There’s been much written about private equity sponsors “selling assets to themselves” over the past 12 months. This trend – which is hardly new – typically involves GPs moving an asset or assets out of an existing fund and into a separate fund, often named a ‘continuation vehicle’, as the sponsor continues on as manager.
Five years ago, such activity was worth around $16 billion a year, according to data from Lazard. Last year, this market hit a record $63 billion – a 294 percent increase in just half a decade. Deal figures for the first half of this year were just being released as this issue went to press, with a rough estimate of $27 billion trading – a slight drop on the previous half-year period.
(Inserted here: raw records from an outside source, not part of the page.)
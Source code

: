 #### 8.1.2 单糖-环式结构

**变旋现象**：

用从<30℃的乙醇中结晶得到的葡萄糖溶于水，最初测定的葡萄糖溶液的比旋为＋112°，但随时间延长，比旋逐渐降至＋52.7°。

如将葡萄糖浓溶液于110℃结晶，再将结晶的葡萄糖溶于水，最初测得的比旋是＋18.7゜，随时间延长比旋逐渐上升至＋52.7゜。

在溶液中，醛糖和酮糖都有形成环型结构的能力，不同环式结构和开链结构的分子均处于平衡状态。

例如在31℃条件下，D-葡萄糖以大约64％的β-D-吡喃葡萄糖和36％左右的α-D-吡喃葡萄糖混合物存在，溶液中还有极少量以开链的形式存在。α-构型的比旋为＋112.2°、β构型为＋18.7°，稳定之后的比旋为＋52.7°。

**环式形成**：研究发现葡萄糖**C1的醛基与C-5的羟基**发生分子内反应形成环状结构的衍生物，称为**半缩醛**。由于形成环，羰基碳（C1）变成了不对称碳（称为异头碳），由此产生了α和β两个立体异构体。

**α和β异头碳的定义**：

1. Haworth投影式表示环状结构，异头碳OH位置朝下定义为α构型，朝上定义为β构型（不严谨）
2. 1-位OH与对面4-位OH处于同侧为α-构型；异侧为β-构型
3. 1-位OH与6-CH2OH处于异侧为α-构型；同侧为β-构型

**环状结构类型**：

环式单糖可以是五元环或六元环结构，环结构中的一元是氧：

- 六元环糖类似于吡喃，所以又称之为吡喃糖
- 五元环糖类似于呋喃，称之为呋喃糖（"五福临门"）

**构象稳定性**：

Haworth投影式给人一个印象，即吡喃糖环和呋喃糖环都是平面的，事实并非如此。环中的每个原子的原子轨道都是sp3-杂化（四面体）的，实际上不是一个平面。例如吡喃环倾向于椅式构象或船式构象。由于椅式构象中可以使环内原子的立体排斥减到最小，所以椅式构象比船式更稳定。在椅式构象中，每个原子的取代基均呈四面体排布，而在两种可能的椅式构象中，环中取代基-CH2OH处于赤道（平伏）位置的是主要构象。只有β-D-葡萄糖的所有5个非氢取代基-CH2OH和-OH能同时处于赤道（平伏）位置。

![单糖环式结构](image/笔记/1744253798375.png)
Central to whether these deals work for all parties involved is the issue of alignment. Numerous moving parts and complex agendas can cause gridlock. With a growing number of fund managers turning to the secondaries market for the first time – and some, such as tech-focused investor Clearlake Capital, tapping this technology multiple times – ensuring alignment issues are ironed out is key.
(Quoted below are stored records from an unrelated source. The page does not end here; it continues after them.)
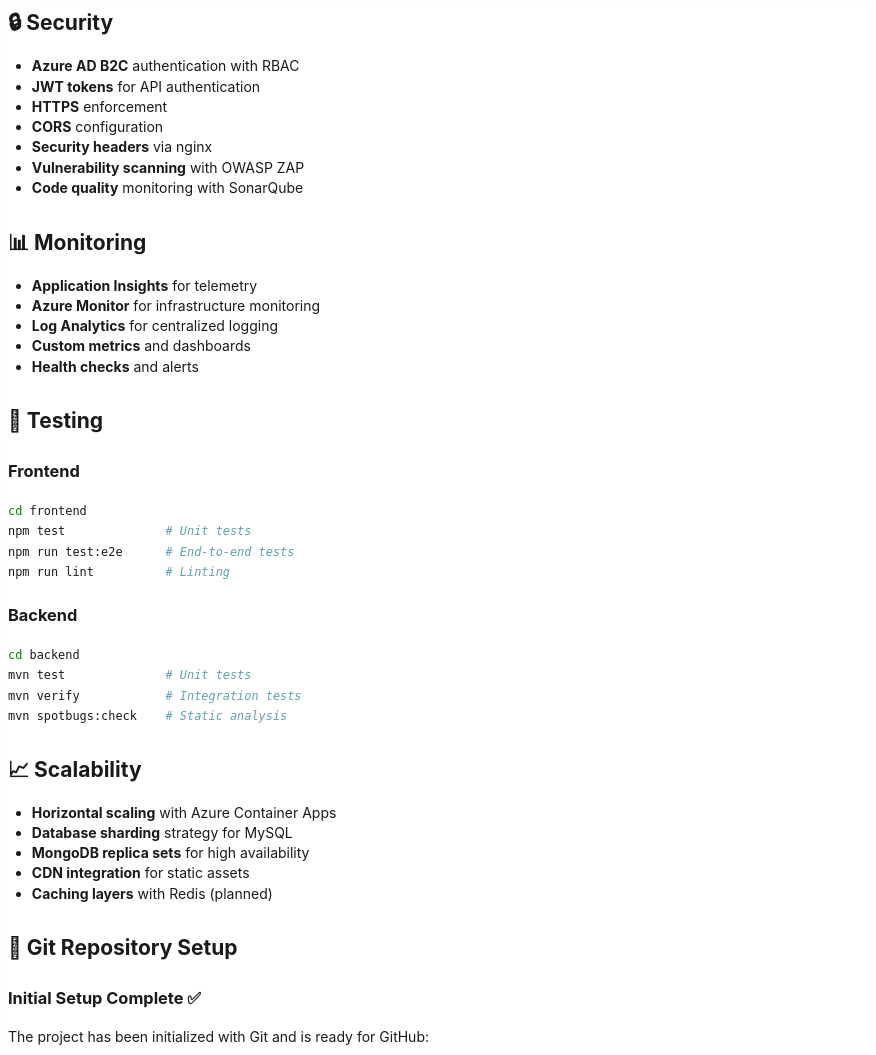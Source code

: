 ## 🔒 Security

- **Azure AD B2C** authentication with RBAC
- **JWT tokens** for API authentication
- **HTTPS** enforcement
- **CORS** configuration
- **Security headers** via nginx
- **Vulnerability scanning** with OWASP ZAP
- **Code quality** monitoring with SonarQube

## 📊 Monitoring

- **Application Insights** for telemetry
- **Azure Monitor** for infrastructure monitoring
- **Log Analytics** for centralized logging
- **Custom metrics** and dashboards
- **Health checks** and alerts

## 🧪 Testing

### Frontend
```bash
cd frontend
npm test              # Unit tests
npm run test:e2e      # End-to-end tests
npm run lint          # Linting
```

### Backend
```bash
cd backend
mvn test              # Unit tests
mvn verify            # Integration tests
mvn spotbugs:check    # Static analysis
```

## 📈 Scalability

- **Horizontal scaling** with Azure Container Apps
- **Database sharding** strategy for MySQL
- **MongoDB replica sets** for high availability
- **CDN integration** for static assets
- **Caching layers** with Redis (planned)

## 🔧 Git Repository Setup

### Initial Setup Complete ✅

The project has been initialized with Git and is ready for GitHub:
In this special deep dive into alignment within secondaries, we take a look at the major hurdles that, if tackled correctly, could smooth the road ahead for first-time market participants – or, indeed, for secondaries advisers who have had their toes in the water for some time.
Maintaining alignment within the GP itself is an issue rife with possible tension. If third parties sense their fund manager is grappling with internal disagreements, it could be tricky to retain their trust throughout the investment process. Similarly, conflicts of interest within the LP base crop up easily, and can be difficult to stamp out – especially as limited partner advisory committees typically act in their own interests, rather than in those of other LPs in the fund.
Luckily, as the market grows, so too do the number of dealmaking options: managers can tap the debt markets to enhance alignment, one source tells Private Equity International. Alignment may be a tangled web, but routes to success certainly remain.